Plat Fukuoka cyclingは「自転車にやさしい都市」の形成を通じて、いまの日本にある数多の社会課題解決に向けた提案を、包括的な戦略でもって取り組んで行こうと考えています。そして自転車はあくまでも、社会課題解決のための「ツール」のひとつであって、自転車をツールとして、様々な課題解決のための方法が展開できる可能性を秘めている、ということを追求してきます。
2.なぜ福岡で「bicycle friendly」な都市を目指すのか
筆者は、福岡市と糸島市との境付近に住んでおり、片道15キロ程度の自転車通勤をしています。出発してすぐは田んぼを横目に潮風が気持ちいい長垂の海岸線と生の松林を抜けると市街地へ、都会のオアシス大濠公園を経由し、舞鶴城の掘りを横目に走れば福岡の中心部・天神に到着します。正味1時間弱のサイクリングです。
この普段の自転車通勤で体験できる風景は、福岡のコンパクトシティを象徴する体験と思います。そして、天神や博多周辺には、魅力的な商業エリアが集積し、個々に光るサードプレイスが存在しています。
さらに、福岡市は鉄道と並んでバス交通が充実しています※2。これは日本最大のバス保有台数を誇る西鉄バスによるもので、鉄道でカバーできない地域へ中心部へのアクセスを容易にしています。
しかしコンパクトシティ・福岡の交通の分担率をみると、速報値でも自動車(自家用車)による移動が4割を占めている状況です※3。

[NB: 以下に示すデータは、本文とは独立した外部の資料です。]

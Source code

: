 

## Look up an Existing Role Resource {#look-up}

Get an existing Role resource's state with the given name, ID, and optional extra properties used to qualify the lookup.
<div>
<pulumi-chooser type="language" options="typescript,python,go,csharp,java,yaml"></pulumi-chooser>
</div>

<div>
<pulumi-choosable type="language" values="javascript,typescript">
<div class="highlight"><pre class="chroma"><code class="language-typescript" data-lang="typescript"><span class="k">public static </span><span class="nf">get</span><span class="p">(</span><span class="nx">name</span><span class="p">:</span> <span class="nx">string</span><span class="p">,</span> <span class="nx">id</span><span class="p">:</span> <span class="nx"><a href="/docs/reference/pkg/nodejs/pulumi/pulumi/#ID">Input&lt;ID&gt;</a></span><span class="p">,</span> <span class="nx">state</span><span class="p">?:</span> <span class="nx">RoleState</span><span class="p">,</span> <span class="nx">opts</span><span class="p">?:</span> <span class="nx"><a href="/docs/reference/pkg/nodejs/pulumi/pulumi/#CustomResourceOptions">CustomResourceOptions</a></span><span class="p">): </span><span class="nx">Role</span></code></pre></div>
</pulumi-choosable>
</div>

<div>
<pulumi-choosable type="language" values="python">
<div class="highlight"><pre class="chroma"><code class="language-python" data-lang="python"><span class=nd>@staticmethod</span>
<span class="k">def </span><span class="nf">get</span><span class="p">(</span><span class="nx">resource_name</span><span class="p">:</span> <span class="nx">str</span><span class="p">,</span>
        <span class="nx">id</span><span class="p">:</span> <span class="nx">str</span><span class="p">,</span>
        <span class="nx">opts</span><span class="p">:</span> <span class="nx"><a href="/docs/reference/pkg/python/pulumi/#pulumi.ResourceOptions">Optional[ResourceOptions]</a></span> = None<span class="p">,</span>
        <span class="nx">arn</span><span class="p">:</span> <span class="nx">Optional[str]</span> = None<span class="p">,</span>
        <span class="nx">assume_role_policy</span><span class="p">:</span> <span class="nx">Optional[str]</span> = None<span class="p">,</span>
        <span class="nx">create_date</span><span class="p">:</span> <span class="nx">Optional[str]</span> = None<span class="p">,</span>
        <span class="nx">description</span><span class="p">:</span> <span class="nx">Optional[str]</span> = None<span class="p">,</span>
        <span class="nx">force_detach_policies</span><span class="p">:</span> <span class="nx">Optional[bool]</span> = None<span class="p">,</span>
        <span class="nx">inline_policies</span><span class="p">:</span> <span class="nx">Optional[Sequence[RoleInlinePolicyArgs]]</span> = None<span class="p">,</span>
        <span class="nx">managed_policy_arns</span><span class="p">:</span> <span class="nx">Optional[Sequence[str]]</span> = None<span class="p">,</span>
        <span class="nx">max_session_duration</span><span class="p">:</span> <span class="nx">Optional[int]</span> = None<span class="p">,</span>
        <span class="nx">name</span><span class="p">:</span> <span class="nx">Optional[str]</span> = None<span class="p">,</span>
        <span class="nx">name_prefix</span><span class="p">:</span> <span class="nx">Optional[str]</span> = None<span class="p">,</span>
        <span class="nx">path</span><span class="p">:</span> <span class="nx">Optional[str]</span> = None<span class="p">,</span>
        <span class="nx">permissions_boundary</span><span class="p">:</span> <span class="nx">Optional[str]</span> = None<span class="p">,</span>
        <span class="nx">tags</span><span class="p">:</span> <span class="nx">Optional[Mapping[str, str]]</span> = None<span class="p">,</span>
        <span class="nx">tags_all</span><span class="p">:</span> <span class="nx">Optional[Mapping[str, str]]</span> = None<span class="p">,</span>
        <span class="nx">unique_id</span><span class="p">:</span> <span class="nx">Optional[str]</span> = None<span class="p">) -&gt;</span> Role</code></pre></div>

ドイツのコンパクトシティに関する本の紹介※4にて、2025年は団塊の世代が自家用車の運転が難しくなり、公共交通の需要が見込める最後のチャンスと言われた最中、市民の移動の4割が自動車でなされるのがコンパクトシティが福岡の現状です。
そして、市民全体の自転車に対する印象は「悪い」「どちらかいえば悪い」が3/4を占めています。福岡市では自転車政策の中心である『福岡市自転車活用推進計画』を策定中です。第3回まで開かれている検討委員会の議事録でも下記のような意見が出ています。
「福岡市の満足度調査でモラル・マナーはワーストであり、特に悪いのが自転車の運転マナーで、72%の市民が悪いと感じている。逆に言えばそこを改善できれば都市の魅力もすごく上がると思う。 (「第1回 福岡市自転車活用推進計画検討員会 議事要旨」より)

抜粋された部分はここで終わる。